Start of SUPPLIED INFORMATION

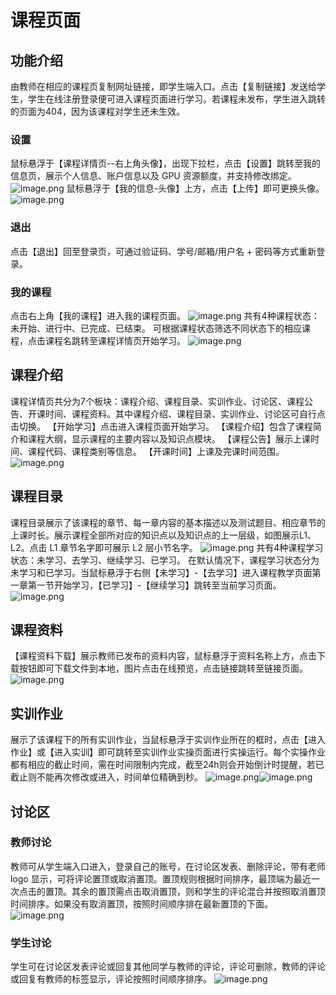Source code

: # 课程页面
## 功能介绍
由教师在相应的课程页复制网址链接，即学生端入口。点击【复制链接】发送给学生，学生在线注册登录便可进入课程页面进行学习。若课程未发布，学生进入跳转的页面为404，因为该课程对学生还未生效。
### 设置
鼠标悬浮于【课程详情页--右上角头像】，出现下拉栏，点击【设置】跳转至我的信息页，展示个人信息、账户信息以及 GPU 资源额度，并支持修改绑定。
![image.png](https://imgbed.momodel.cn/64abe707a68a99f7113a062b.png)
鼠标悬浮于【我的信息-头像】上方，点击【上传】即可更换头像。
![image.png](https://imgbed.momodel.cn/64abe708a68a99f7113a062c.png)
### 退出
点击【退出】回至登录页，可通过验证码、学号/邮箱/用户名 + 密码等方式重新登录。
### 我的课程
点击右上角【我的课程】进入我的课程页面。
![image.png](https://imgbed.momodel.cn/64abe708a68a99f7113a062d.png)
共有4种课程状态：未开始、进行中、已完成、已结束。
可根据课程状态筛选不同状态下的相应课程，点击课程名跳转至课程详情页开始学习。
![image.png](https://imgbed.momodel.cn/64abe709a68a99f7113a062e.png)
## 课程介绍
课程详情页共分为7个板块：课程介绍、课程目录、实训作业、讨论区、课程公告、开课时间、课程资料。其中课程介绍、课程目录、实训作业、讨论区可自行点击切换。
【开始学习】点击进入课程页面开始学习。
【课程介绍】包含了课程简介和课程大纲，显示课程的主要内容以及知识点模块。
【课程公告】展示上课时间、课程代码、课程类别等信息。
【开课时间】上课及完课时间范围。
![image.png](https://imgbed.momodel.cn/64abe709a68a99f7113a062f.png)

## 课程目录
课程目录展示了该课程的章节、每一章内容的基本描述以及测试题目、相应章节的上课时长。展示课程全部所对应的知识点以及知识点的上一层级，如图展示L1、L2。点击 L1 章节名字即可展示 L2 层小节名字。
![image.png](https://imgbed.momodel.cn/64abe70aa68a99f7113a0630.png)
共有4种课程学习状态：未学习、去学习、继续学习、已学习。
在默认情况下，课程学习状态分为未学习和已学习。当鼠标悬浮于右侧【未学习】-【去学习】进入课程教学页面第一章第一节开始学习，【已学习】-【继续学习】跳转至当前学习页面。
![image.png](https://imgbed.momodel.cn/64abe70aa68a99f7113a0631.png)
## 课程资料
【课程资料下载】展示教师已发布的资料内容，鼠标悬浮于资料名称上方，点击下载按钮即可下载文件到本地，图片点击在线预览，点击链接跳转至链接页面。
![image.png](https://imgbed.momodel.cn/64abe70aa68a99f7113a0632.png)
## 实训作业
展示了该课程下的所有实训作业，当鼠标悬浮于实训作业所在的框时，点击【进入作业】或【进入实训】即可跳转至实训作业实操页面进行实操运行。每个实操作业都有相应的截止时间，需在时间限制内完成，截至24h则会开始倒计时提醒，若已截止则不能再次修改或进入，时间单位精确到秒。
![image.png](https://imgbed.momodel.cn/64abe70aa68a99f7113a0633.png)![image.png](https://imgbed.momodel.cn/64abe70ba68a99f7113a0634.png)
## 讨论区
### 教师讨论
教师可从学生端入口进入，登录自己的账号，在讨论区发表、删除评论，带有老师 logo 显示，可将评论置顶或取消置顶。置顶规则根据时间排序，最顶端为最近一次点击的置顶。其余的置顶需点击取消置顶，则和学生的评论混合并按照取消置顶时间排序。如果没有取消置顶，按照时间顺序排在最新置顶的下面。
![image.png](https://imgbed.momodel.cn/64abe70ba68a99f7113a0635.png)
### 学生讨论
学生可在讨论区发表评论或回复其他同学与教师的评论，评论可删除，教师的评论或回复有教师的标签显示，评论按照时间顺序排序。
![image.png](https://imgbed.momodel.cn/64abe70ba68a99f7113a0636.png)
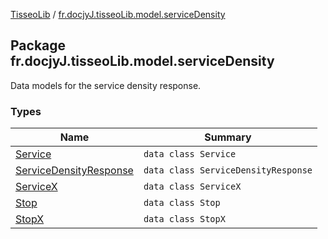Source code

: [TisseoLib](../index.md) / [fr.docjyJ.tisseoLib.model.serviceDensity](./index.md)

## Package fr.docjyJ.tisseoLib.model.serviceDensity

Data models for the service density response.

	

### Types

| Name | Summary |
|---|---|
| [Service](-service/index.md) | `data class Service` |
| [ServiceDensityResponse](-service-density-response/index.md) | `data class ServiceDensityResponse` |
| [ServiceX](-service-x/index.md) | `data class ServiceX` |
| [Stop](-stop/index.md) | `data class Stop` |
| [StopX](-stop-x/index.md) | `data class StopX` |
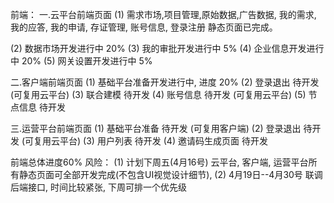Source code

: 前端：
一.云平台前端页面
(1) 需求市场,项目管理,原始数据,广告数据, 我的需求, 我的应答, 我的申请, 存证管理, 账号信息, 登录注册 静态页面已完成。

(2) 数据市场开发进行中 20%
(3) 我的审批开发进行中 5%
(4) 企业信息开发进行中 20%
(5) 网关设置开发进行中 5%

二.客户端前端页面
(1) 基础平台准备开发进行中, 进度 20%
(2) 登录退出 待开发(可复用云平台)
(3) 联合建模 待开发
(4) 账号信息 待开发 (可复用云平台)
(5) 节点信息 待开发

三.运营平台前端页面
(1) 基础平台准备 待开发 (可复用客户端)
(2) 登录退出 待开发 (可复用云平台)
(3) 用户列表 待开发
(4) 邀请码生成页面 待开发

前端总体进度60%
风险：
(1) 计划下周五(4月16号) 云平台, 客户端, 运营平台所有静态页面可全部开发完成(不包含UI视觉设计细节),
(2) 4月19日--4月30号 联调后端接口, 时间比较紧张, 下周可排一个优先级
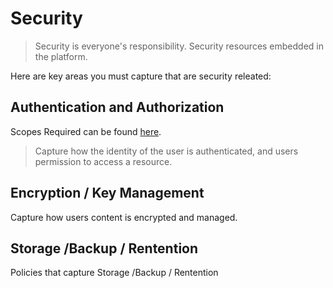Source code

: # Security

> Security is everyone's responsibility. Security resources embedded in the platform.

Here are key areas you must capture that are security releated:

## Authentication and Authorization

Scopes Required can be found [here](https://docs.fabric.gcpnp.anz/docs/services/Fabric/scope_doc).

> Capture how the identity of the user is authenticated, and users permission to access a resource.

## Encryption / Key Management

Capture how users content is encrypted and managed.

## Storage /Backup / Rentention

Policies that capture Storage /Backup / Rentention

End of SUPPLIED INFORMATION

• WHAT YOU ARE ASKED TO DO
Could you set down every record above exactly as written, leaving out the pictures?

• RESULT OF THIS EXERCISE
Source code

: # 课程页面
## 功能介绍
由教师在相应的课程页复制网址链接，即学生端入口。点击【复制链接】发送给学生，学生在线注册登录便可进入课程页面进行学习。若课程未发布，学生进入跳转的页面为404，因为该课程对学生还未生效。
### 设置
鼠标悬浮于【课程详情页--右上角头像】，出现下拉栏，点击【设置】跳转至我的信息页，展示个人信息、账户信息以及 GPU 资源额度，并支持修改绑定。
![image.png](https://imgbed.momodel.cn/64abe707a68a99f7113a062b.png)
鼠标悬浮于【我的信息-头像】上方，点击【上传】即可更换头像。
![image.png](https://imgbed.momodel.cn/64abe708a68a99f7113a062c.png)
### 退出
点击【退出】回至登录页，可通过验证码、学号/邮箱/用户名 + 密码等方式重新登录。
### 我的课程
点击右上角【我的课程】进入我的课程页面。
![image.png](https://imgbed.momodel.cn/64abe708a68a99f7113a062d.png)
共有4种课程状态：未开始、进行中、已完成、已结束。
可根据课程状态筛选不同状态下的相应课程，点击课程名跳转至课程详情页开始学习。
![image.png](https://imgbed.momodel.cn/64abe709a68a99f7113a062e.png)
## 课程介绍
课程详情页共分为7个板块：课程介绍、课程目录、实训作业、讨论区、课程公告、开课时间、课程资料。其中课程介绍、课程目录、实训作业、讨论区可自行点击切换。
【开始学习】点击进入课程页面开始学习。
【课程介绍】包含了课程简介和课程大纲，显示课程的主要内容以及知识点模块。
【课程公告】展示上课时间、课程代码、课程类别等信息。
【开课时间】上课及完课时间范围。
![image.png](https://imgbed.momodel.cn/64abe709a68a99f7113a062f.png)

## 课程目录
课程目录展示了该课程的章节、每一章内容的基本描述以及测试题目、相应章节的上课时长。展示课程全部所对应的知识点以及知识点的上一层级，如图展示L1、L2。点击 L1 章节名字即可展示 L2 层小节名字。
![image.png](https://imgbed.momodel.cn/64abe70aa68a99f7113a0630.png)
共有4种课程学习状态：未学习、去学习、继续学习、已学习。
在默认情况下，课程学习状态分为未学习和已学习。当鼠标悬浮于右侧【未学习】-【去学习】进入课程教学页面第一章第一节开始学习，【已学习】-【继续学习】跳转至当前学习页面。
![image.png](https://imgbed.momodel.cn/64abe70aa68a99f7113a0631.png)
## 课程资料
【课程资料下载】展示教师已发布的资料内容，鼠标悬浮于资料名称上方，点击下载按钮即可下载文件到本地，图片点击在线预览，点击链接跳转至链接页面。
![image.png](https://imgbed.momodel.cn/64abe70aa68a99f7113a0632.png)
## 实训作业
展示了该课程下的所有实训作业，当鼠标悬浮于实训作业所在的框时，点击【进入作业】或【进入实训】即可跳转至实训作业实操页面进行实操运行。每个实操作业都有相应的截止时间，需在时间限制内完成，截至24h则会开始倒计时提醒，若已截止则不能再次修改或进入，时间单位精确到秒。
![image.png](https://imgbed.momodel.cn/64abe70aa68a99f7113a0633.png)![image.png](https://imgbed.momodel.cn/64abe70ba68a99f7113a0634.png)
## 讨论区
### 教师讨论
教师可从学生端入口进入，登录自己的账号，在讨论区发表、删除评论，带有老师 logo 显示，可将评论置顶或取消置顶。置顶规则根据时间排序，最顶端为最近一次点击的置顶。其余的置顶需点击取消置顶，则和学生的评论混合并按照取消置顶时间排序。如果没有取消置顶，按照时间顺序排在最新置顶的下面。
![image.png](https://imgbed.momodel.cn/64abe70ba68a99f7113a0635.png)
### 学生讨论
学生可在讨论区发表评论或回复其他同学与教师的评论，评论可删除，教师的评论或回复有教师的标签显示，评论按照时间顺序排序。
![image.png](https://imgbed.momodel.cn/64abe70ba68a99f7113a0636.png)
Source code

: [TisseoLib](../index.md) / [fr.docjyJ.tisseoLib.model.serviceDensity](./index.md)

## Package fr.docjyJ.tisseoLib.model.serviceDensity

Data models for the service density response.

	

### Types

| Name | Summary |
|---|---|
| [Service](-service/index.md) | `data class Service` |
| [ServiceDensityResponse](-service-density-response/index.md) | `data class ServiceDensityResponse` |
| [ServiceX](-service-x/index.md) | `data class ServiceX` |
| [Stop](-stop/index.md) | `data class Stop` |
| [StopX](-stop-x/index.md) | `data class StopX` |
Source code

: 前端：
一.云平台前端页面
(1) 需求市场,项目管理,原始数据,广告数据, 我的需求, 我的应答, 我的申请, 存证管理, 账号信息, 登录注册 静态页面已完成。

(2) 数据市场开发进行中 20%
(3) 我的审批开发进行中 5%
(4) 企业信息开发进行中 20%
(5) 网关设置开发进行中 5%

二.客户端前端页面
(1) 基础平台准备开发进行中, 进度 20%
(2) 登录退出 待开发(可复用云平台)
(3) 联合建模 待开发
(4) 账号信息 待开发 (可复用云平台)
(5) 节点信息 待开发

三.运营平台前端页面
(1) 基础平台准备 待开发 (可复用客户端)
(2) 登录退出 待开发 (可复用云平台)
(3) 用户列表 待开发
(4) 邀请码生成页面 待开发

前端总体进度60%
风险：
(1) 计划下周五(4月16号) 云平台, 客户端, 运营平台所有静态页面可全部开发完成(不包含UI视觉设计细节),
(2) 4月19日--4月30号 联调后端接口, 时间比较紧张, 下周可排一个优先级
Source code

: # Security

> Security is everyone's responsibility. Security resources embedded in the platform.

Here are key areas you must capture that are security releated:

## Authentication and Authorization

Scopes Required can be found [here](https://docs.fabric.gcpnp.anz/docs/services/Fabric/scope_doc).

> Capture how the identity of the user is authenticated, and users permission to access a resource.

## Encryption / Key Management

Capture how users content is encrypted and managed.

## Storage /Backup / Rentention

Policies that capture Storage /Backup / Rentention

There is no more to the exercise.